Federica Brignone e Mikaela Shiffrin a Lienz ©Pentaphoto

Eileen, sua madre, aveva visto Shiffrin sprofondare in una sorta di nebbia nei mesi successivi alla morte di suo padre Jeff, deceduto in seguito a una caduta nella loro casa in Colorado nel 2020. Era entrata in uno stato simile dopo l’incidente in discesa a Cortina che le aveva causato una lesione al ginocchio. Eileen capiva che la mente di sua figlia non funzionava al massimo delle sue capacità. Mikaela non riusciva a vedere bene le piste mentre le percorreva. Non riusciva a ricordare le piste che aveva appena affrontato […].

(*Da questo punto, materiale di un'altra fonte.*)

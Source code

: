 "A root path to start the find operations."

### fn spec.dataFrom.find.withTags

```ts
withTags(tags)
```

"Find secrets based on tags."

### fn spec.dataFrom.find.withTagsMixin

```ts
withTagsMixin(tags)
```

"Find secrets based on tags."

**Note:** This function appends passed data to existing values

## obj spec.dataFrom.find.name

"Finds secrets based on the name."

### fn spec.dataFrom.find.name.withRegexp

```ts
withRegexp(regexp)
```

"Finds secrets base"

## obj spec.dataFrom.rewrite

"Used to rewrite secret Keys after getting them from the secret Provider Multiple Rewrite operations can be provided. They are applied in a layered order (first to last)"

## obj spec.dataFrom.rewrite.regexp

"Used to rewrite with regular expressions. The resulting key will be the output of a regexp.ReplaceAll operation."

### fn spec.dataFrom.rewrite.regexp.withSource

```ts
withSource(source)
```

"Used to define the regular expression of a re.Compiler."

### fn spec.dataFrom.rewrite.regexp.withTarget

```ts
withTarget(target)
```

Dalla morte di suo padre, Mikaela aveva iniziato a vedere un terapeuta, che le aveva ricordato tante volte che «ciò che è menzionabile, è gestibile». Questo principio aveva permeato la sua squadra. Avevano bisogno di sapere quando lei stava vivendo una giornata difficile, quando aveva bisogno di aiuto. Nel caso di Shiffrin, il suo corpo aveva preso il sopravvento sul suo cervello. Il rapido recupero fisico le aveva permesso di tornare a sciare velocemente, ma mentalmente non era pronta, e c’era solo un modo per prepararla. Lei e il suo team hanno deciso di escludere lo slalom gigante. Harjo si è messo al lavoro per creare un ambiente semplice e sicuro in cui lei potesse sciare e acquisire fiducia. Poi, lentamente, man mano che Shiffrin acquisiva maggiore sicurezza, sono tornati il pendio e il ghiaccio.

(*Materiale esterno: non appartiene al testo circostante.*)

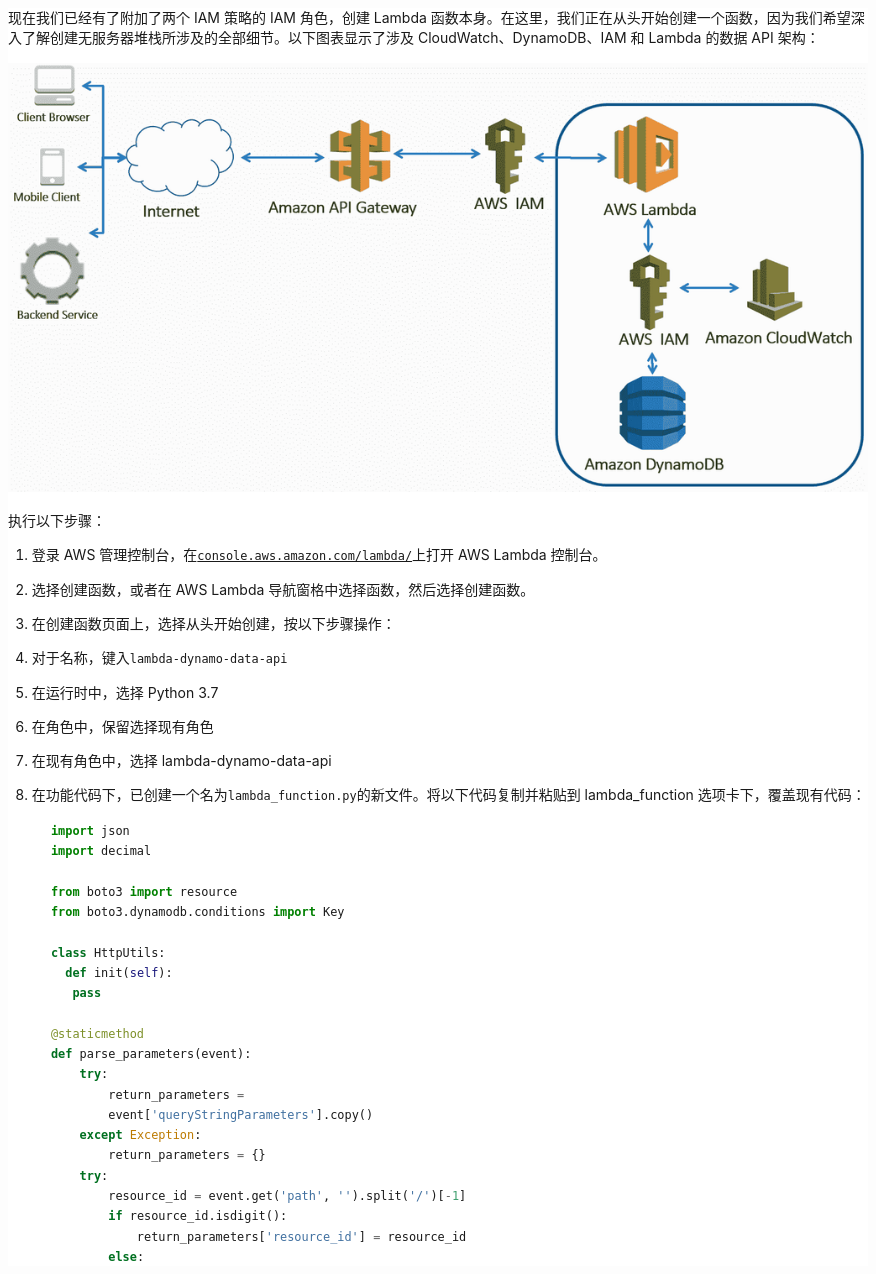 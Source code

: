 现在我们已经有了附加了两个 IAM 策略的 IAM 角色，创建 Lambda 函数本身。在这里，我们正在从头开始创建一个函数，因为我们希望深入了解创建无服务器堆栈所涉及的全部细节。以下图表显示了涉及 CloudWatch、DynamoDB、IAM 和 Lambda 的数据 API 架构：

![](img/6fc69a46-c0c9-40a1-b40b-a7063ff759ce.png)

执行以下步骤：

1.  登录 AWS 管理控制台，在[`console.aws.amazon.com/lambda/`](https://console.aws.amazon.com/lambda/)上打开 AWS Lambda 控制台。

1.  选择创建函数，或者在 AWS Lambda 导航窗格中选择函数，然后选择创建函数。

1.  在创建函数页面上，选择从头开始创建，按以下步骤操作：

1.  对于名称，键入`lambda-dynamo-data-api`

1.  在运行时中，选择 Python 3.7

1.  在角色中，保留选择现有角色

1.  在现有角色中，选择 lambda-dynamo-data-api

1.  在功能代码下，已创建一个名为`lambda_function.py`的新文件。将以下代码复制并粘贴到 lambda_function 选项卡下，覆盖现有代码：

```py
      import json
      import decimal

      from boto3 import resource
      from boto3.dynamodb.conditions import Key

      class HttpUtils: 
        def init(self):
         pass

      @staticmethod
      def parse_parameters(event):
          try:
              return_parameters = 
              event['queryStringParameters'].copy()
          except Exception:
              return_parameters = {}
          try:
              resource_id = event.get('path', '').split('/')[-1]
              if resource_id.isdigit():
                  return_parameters['resource_id'] = resource_id
              else:
```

Ha sciato solo nello slalom ai Campionati Mondiali, aiutando la sua squadra a vincere la gara di combinata a squadre e finendo quinta nella competizione individuale. Poi, a Sestriere, in Italia, il 21 febbraio, è tornata a gareggiare in gigante. Ha completato entrambe le manche e si è sentita bene. Non era mai stata così felice di arrivare al 25° posto. Due giorni dopo, ha vinto lo slalom a Sestiere, la sua centesima vittoria in Coppa del Mondo. Alla fine di marzo, ha vinto l’ultima gara di slalom della stagione alle finali di Coppa del Mondo a Sun Valley, nell’Idaho. Sa che avrebbe potuto scegliere una strada più facile. Riposarsi di più, prendersela comoda, tornare in forma per la stagione 2025-26. Ma questo avrebbe comportato un altro rischio che non era pronta a correre: affrontare una stagione a quasi un anno di distanza dall’ultima volta che aveva provato quella scarica di paura e adrenalina al cancellato di partenza. «È la stagione olimpica», ha detto. «Voglio iniziare l’anno a Sölden (in Austria, dove inizia la stagione di Coppa del Mondo invernale) sapendo cosa mi aspetta, senza ignorare la paura che accompagna le gare, e essere in grado di affrontarla. Lo so solo perché quest’anno abbiamo avuto un po’ di visibilità e abbiamo iniziato a lavorarci sopra».